Дождались. В зал, можно сказать и так — внесли женщину в красных волосах и черных узких брючках, мода на которые придет лет через 10. Помните детей, идущих с мамой и папой за ручку и вдруг зависающих в воздухе, поджимая коленки? Так передвигалась эта женщина — она словно висела: с одной стороны на локте Андрея Вознесенского, с другой — на плече мужчины восточной наружности, потом говорили, что это был Василий Катанян (младший). В такт хаотичному движению раскачивались и болтались на уровне ее груди очки и какое-то колечко на цепочке. Мумифицированная главная гостья премьеры была древней старушкой — нарумяненной, с нарисованными тонкими черными бровями на асбестово-белом заштукатуренном лице. Портрет известен. Красные волосы создавали эффект пламени, корриды, опасности, вызова!
Наши места были во втором ряду, пустовавшие кресла первого ряда зияли ровно перед нами. Вот к ним и устремилось это экзотическое трио, нежно поддерживаемое (так и хочется написать — за ноги) ринувшимся навстречу самим маэстро, режиссером Сергеем Параджановым, и молодым красавцем. Даму, можно сказать, возложили в кресло.

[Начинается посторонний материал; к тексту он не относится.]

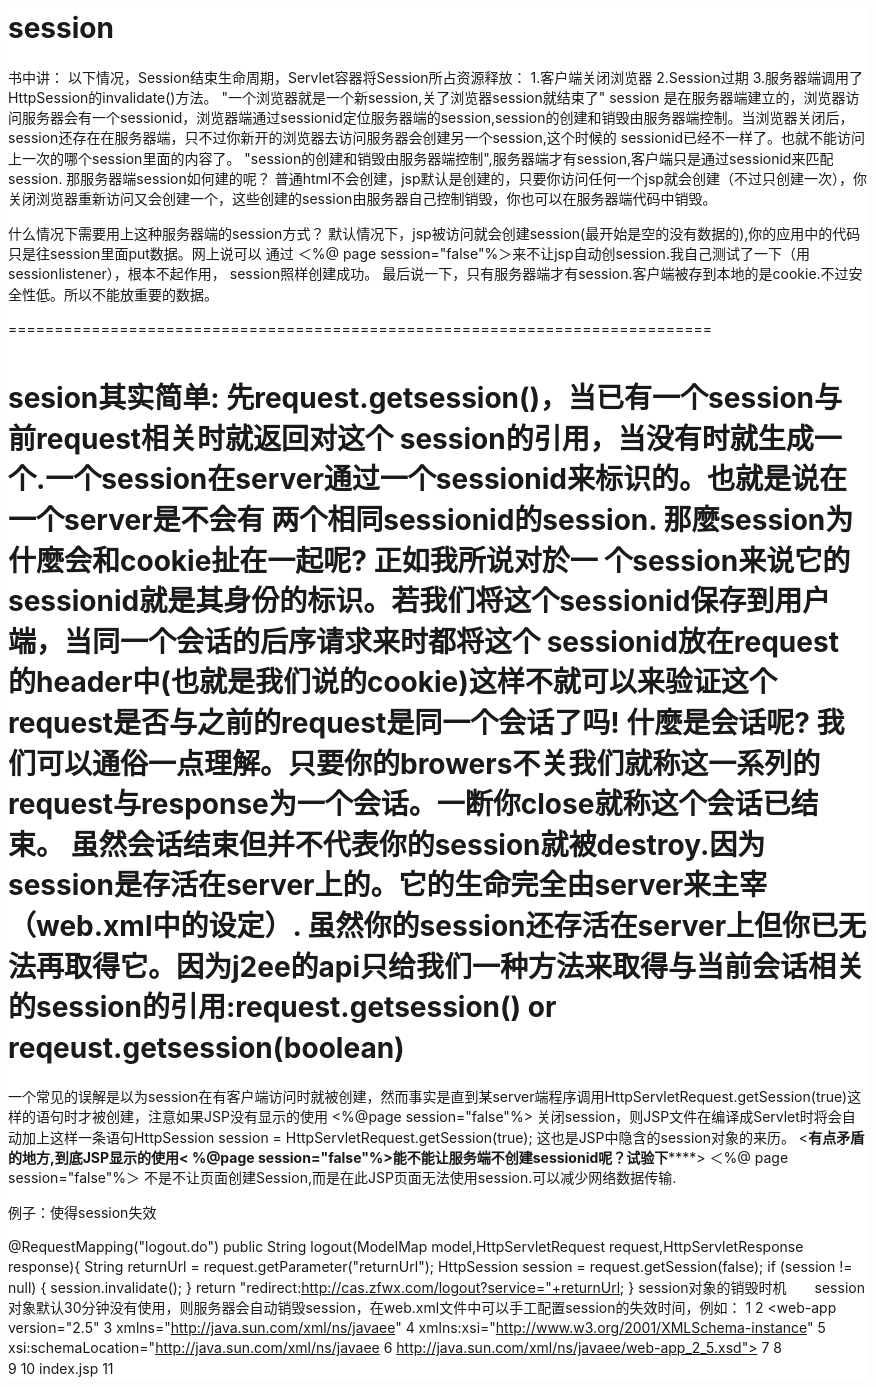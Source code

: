 # session

书中讲：
以下情况，Session结束生命周期，Servlet容器将Session所占资源释放：
1.客户端关闭浏览器
2.Session过期
3.服务器端调用了HttpSession的invalidate()方法。
"一个浏览器就是一个新session,关了浏览器session就结束了"
session 是在服务器端建立的，浏览器访问服务器会有一个sessionid，浏览器端通过sessionid定位服务器端的session,session的创建和销毁由服务器端控制。当浏览器关闭后，session还存在在服务器端，只不过你新开的浏览器去访问服务器会创建另一个session,这个时候的 sessionid已经不一样了。也就不能访问上一次的哪个session里面的内容了。 
"session的创建和销毁由服务器端控制",服务器端才有session,客户端只是通过sessionid来匹配session.
那服务器端session如何建的呢？ 普通html不会创建，jsp默认是创建的，只要你访问任何一个jsp就会创建（不过只创建一次），你关闭浏览器重新访问又会创建一个，这些创建的session由服务器自己控制销毁，你也可以在服务器端代码中销毁。

什么情况下需要用上这种服务器端的session方式？ 
默认情况下，jsp被访问就会创建session(最开始是空的没有数据的),你的应用中的代码只是往session里面put数据。网上说可以 通过 ＜%@ page session="false"%＞来不让jsp自动创session.我自己测试了一下（用sessionlistener），根本不起作用， session照样创建成功。
最后说一下，只有服务器端才有session.客户端被存到本地的是cookie.不过安全性低。所以不能放重要的数据。

============================================================================

sesion其实简单:
先request.getsession()，当已有一个session与前request相关时就返回对这个 session的引用，当没有时就生成一个.一个session在server通过一个sessionid来标识的。也就是说在一个server是不会有 两个相同sessionid的session.
那麼session为什麼会和cookie扯在一起呢?
正如我所说对於一 个session来说它的sessionid就是其身份的标识。若我们将这个sessionid保存到用户端，当同一个会话的后序请求来时都将这个 sessionid放在request 的header中(也就是我们说的cookie)这样不就可以来验证这个request是否与之前的request是同一个会话了吗!
什麼是会话呢?
我 们可以通俗一点理解。只要你的browers不关我们就称这一系列的request与response为一个会话。一断你close就称这个会话已结束。 虽然会话结束但并不代表你的session就被destroy.因为session是存活在server上的。它的生命完全由server来主宰 （web.xml中的设定）.
虽然你的session还存活在server上但你已无法再取得它。因为j2ee的api只给我们一种方法来取得与当前会话相关的session的引用:request.getsession() or reqeust.getsession(boolean)
=======================================================================

一个常见的误解是以为session在有客户端访问时就被创建，然而事实是直到某server端程序调用HttpServletRequest.getSession(true)这样的语句时才被创建，注意如果JSP没有显示的使用 <%@page session="false"%> 关闭session，则JSP文件在编译成Servlet时将会自动加上这样一条语句HttpSession session = HttpServletRequest.getSession(true);
这也是JSP中隐含的session对象的来历。
<**********************有点矛盾的地方,到底JSP显示的使用< %@page session="false"%>能不能让服务端不创建sessionid呢？试验下**************************&gt;
＜%@ page session="false"%＞ 
不是不让页面创建Session,而是在此JSP页面无法使用session.可以减少网络数据传输.

例子：使得session失效

@RequestMapping("logout.do")
     public String logout(ModelMap model,HttpServletRequest request,HttpServletResponse response){
          String returnUrl = request.getParameter("returnUrl");
          HttpSession session = request.getSession(false);
          if (session != null) {
              session.invalidate();
          }
          return "redirect:http://cas.zfwx.com/logout?service="+returnUrl;
     }
session对象的销毁时机　　session对象默认30分钟没有使用，则服务器会自动销毁session，在web.xml文件中可以手工配置session的失效时间，例如：
 1 <?xml version="1.0" encoding="UTF-8"?>
 2 <web-app version="2.5" 
 3     xmlns="http://java.sun.com/xml/ns/javaee" 
 4     xmlns:xsi="http://www.w3.org/2001/XMLSchema-instance" 
 5     xsi:schemaLocation="http://java.sun.com/xml/ns/javaee 
 6     http://java.sun.com/xml/ns/javaee/web-app_2_5.xsd"> 7   <display-name></display-name>
 8   
 9   <welcome-file-list>
10     <welcome-file>index.jsp</welcome-file>
11   </welcome-file-list>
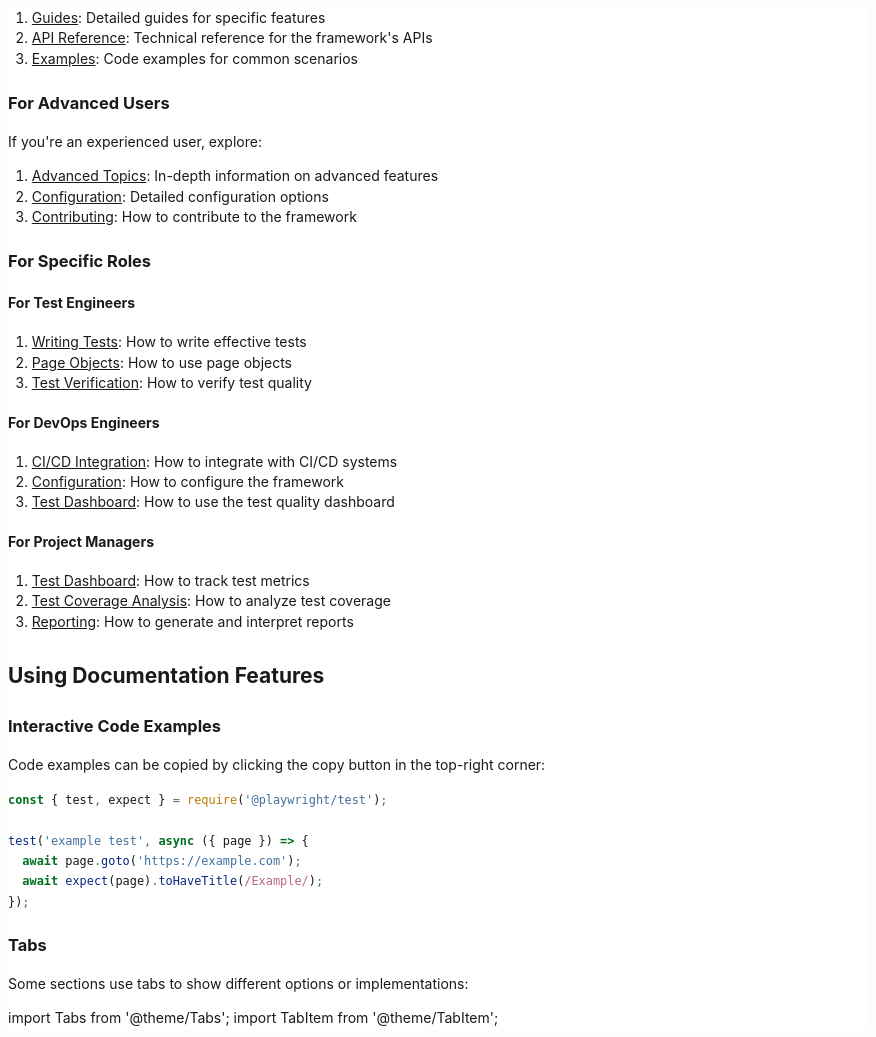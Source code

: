 1. [Guides](./): Detailed guides for specific features
2. [API Reference](../api/cli): Technical reference for the framework's APIs
3. [Examples](../examples/login-example): Code examples for common scenarios

### For Advanced Users

If you're an experienced user, explore:

1. [Advanced Topics](../advanced/self-healing-locators): In-depth information on advanced features
2. [Configuration](../getting-started/configuration): Detailed configuration options
3. [Contributing](../contributing): How to contribute to the framework

### For Specific Roles

#### For Test Engineers

1. [Writing Tests](./writing-tests): How to write effective tests
2. [Page Objects](../api/page-objects): How to use page objects
3. [Test Verification](./test-verification): How to verify test quality

#### For DevOps Engineers

1. [CI/CD Integration](./ci-cd-integration): How to integrate with CI/CD systems
2. [Configuration](../getting-started/configuration): How to configure the framework
3. [Test Dashboard](./test-dashboard): How to use the test quality dashboard

#### For Project Managers

1. [Test Dashboard](./test-dashboard): How to track test metrics
2. [Test Coverage Analysis](../advanced/test-coverage-analysis): How to analyze test coverage
3. [Reporting](./reporting): How to generate and interpret reports

## Using Documentation Features

### Interactive Code Examples

Code examples can be copied by clicking the copy button in the top-right corner:

```javascript
const { test, expect } = require('@playwright/test');

test('example test', async ({ page }) => {
  await page.goto('https://example.com');
  await expect(page).toHaveTitle(/Example/);
});
```

### Tabs

Some sections use tabs to show different options or implementations:

import Tabs from '@theme/Tabs';
import TabItem from '@theme/TabItem';
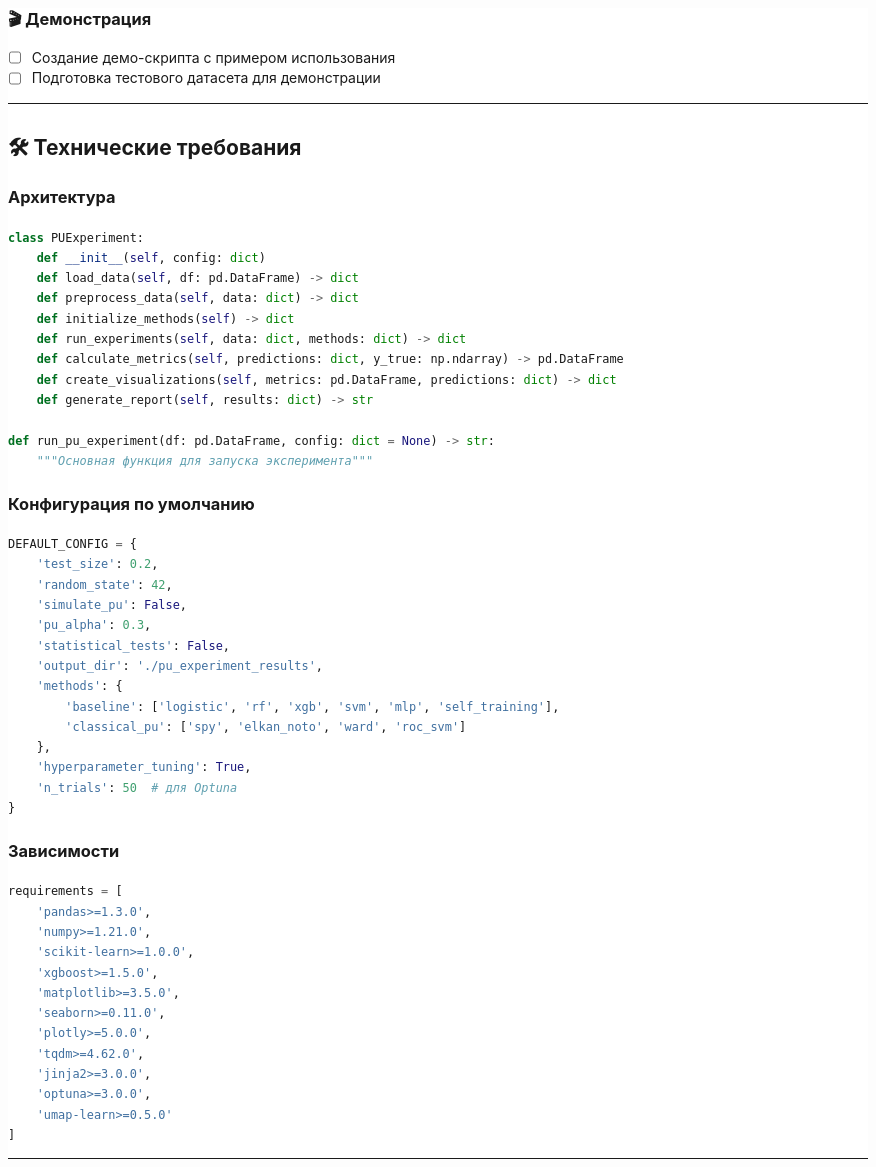 ### 🎬 Демонстрация
- [ ] Создание демо-скрипта с примером использования
- [ ] Подготовка тестового датасета для демонстрации

---

## 🛠️ Технические требования

### Архитектура
```python
class PUExperiment:
    def __init__(self, config: dict)
    def load_data(self, df: pd.DataFrame) -> dict
    def preprocess_data(self, data: dict) -> dict
    def initialize_methods(self) -> dict
    def run_experiments(self, data: dict, methods: dict) -> dict
    def calculate_metrics(self, predictions: dict, y_true: np.ndarray) -> pd.DataFrame
    def create_visualizations(self, metrics: pd.DataFrame, predictions: dict) -> dict
    def generate_report(self, results: dict) -> str

def run_pu_experiment(df: pd.DataFrame, config: dict = None) -> str:
    """Основная функция для запуска эксперимента"""
```

### Конфигурация по умолчанию
```python
DEFAULT_CONFIG = {
    'test_size': 0.2,
    'random_state': 42,
    'simulate_pu': False,
    'pu_alpha': 0.3,
    'statistical_tests': False,
    'output_dir': './pu_experiment_results',
    'methods': {
        'baseline': ['logistic', 'rf', 'xgb', 'svm', 'mlp', 'self_training'],
        'classical_pu': ['spy', 'elkan_noto', 'ward', 'roc_svm']
    },
    'hyperparameter_tuning': True,
    'n_trials': 50  # для Optuna
}
```

### Зависимости
```python
requirements = [
    'pandas>=1.3.0',
    'numpy>=1.21.0',
    'scikit-learn>=1.0.0',
    'xgboost>=1.5.0',
    'matplotlib>=3.5.0',
    'seaborn>=0.11.0',
    'plotly>=5.0.0',
    'tqdm>=4.62.0',
    'jinja2>=3.0.0',
    'optuna>=3.0.0',
    'umap-learn>=0.5.0'
]
```

---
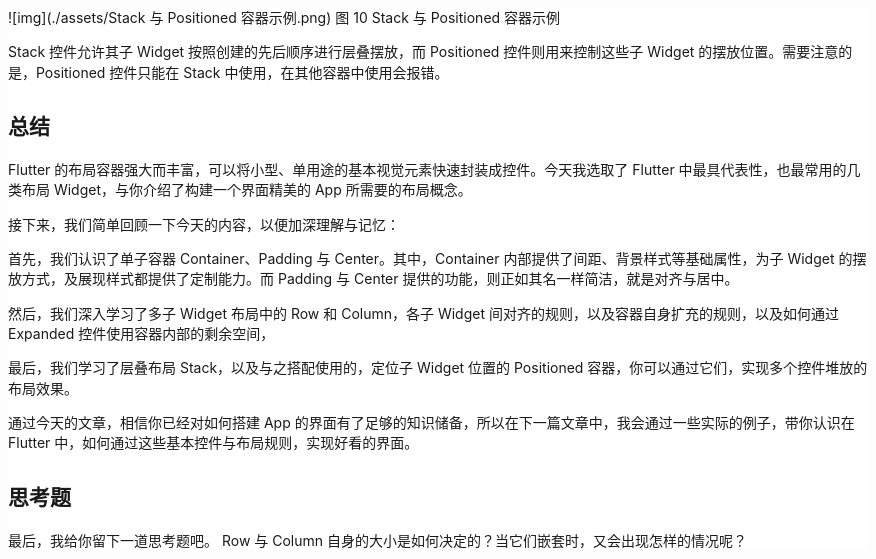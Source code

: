 ![img](./assets/Stack 与 Positioned 容器示例.png)
图 10 Stack 与 Positioned 容器示例

Stack 控件允许其子 Widget 按照创建的先后顺序进行层叠摆放，而 Positioned 控件则用来控制这些子 Widget 的摆放位置。需要注意的是，Positioned 控件只能在 Stack 中使用，在其他容器中使用会报错。

## 总结

Flutter 的布局容器强大而丰富，可以将小型、单用途的基本视觉元素快速封装成控件。今天我选取了 Flutter 中最具代表性，也最常用的几类布局 Widget，与你介绍了构建一个界面精美的 App 所需要的布局概念。

接下来，我们简单回顾一下今天的内容，以便加深理解与记忆：

首先，我们认识了单子容器 Container、Padding 与 Center。其中，Container 内部提供了间距、背景样式等基础属性，为子 Widget 的摆放方式，及展现样式都提供了定制能力。而 Padding 与 Center 提供的功能，则正如其名一样简洁，就是对齐与居中。

然后，我们深入学习了多子 Widget 布局中的 Row 和 Column，各子 Widget 间对齐的规则，以及容器自身扩充的规则，以及如何通过 Expanded 控件使用容器内部的剩余空间，

最后，我们学习了层叠布局 Stack，以及与之搭配使用的，定位子 Widget 位置的 Positioned 容器，你可以通过它们，实现多个控件堆放的布局效果。

通过今天的文章，相信你已经对如何搭建 App 的界面有了足够的知识储备，所以在下一篇文章中，我会通过一些实际的例子，带你认识在 Flutter 中，如何通过这些基本控件与布局规则，实现好看的界面。

## 思考题

最后，我给你留下一道思考题吧。
Row 与 Column 自身的大小是如何决定的？当它们嵌套时，又会出现怎样的情况呢？
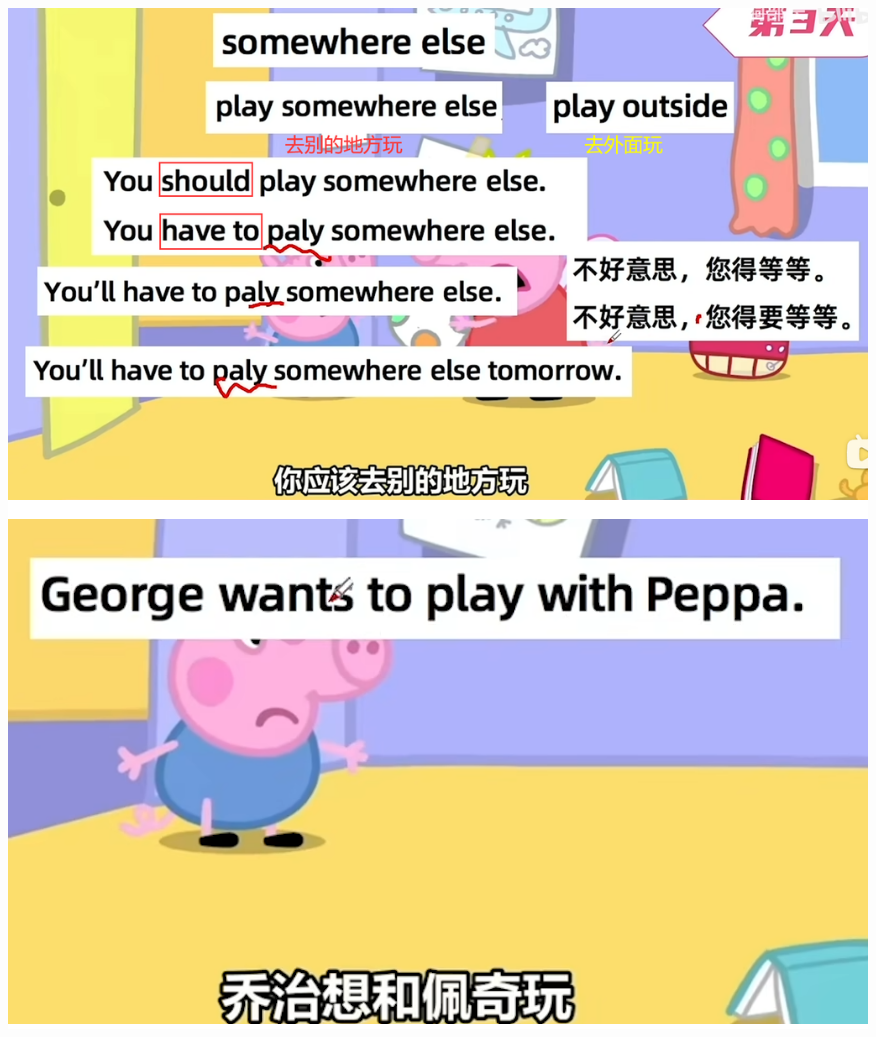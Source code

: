 ![image-20230127145835936](assets/image-20230127145835936.png)

![image-20230127145910198](assets/image-20230127145910198.png)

Свет не гасили, еще шли какие-то приготовления. Я как загипнотизированная разглядывала жидкую косицу на роскошной черной шали, розоватый затылок, просвечивающий сквозь красные волосы. Нет, это не было смесью красок — хны и басмы, это был красный стрептоцид, известный мне с детства.
Помимо цвета существовал еще запах, оглушительно прекрасный, не соответствующий ничему, — это был запах роскоши. “Герлэн”, “Шанель номер пять”, “Мицуко”, “Нарсис нуар”…
“Кто это?” — прошептала я, боясь звука собственного голоса. — “Лиля Брик”. — “О, боже…”
Она слегка пошевелила рукой, и в зале погас свет, по мановению, по неуловимому движению искаженных артритом пальцев — на экране зацвел гранатовый сад, или полетели голуби, или проскакал всадник на коне, полилась музыка. Я еще тогда подумала о магии имени. Ничего бы не началось, если бы я встала и начала махать двумя руками. И даже кричать и требовать. Или кто-то другой»[81]
.Ну чем не волшебница из Лилиного детства?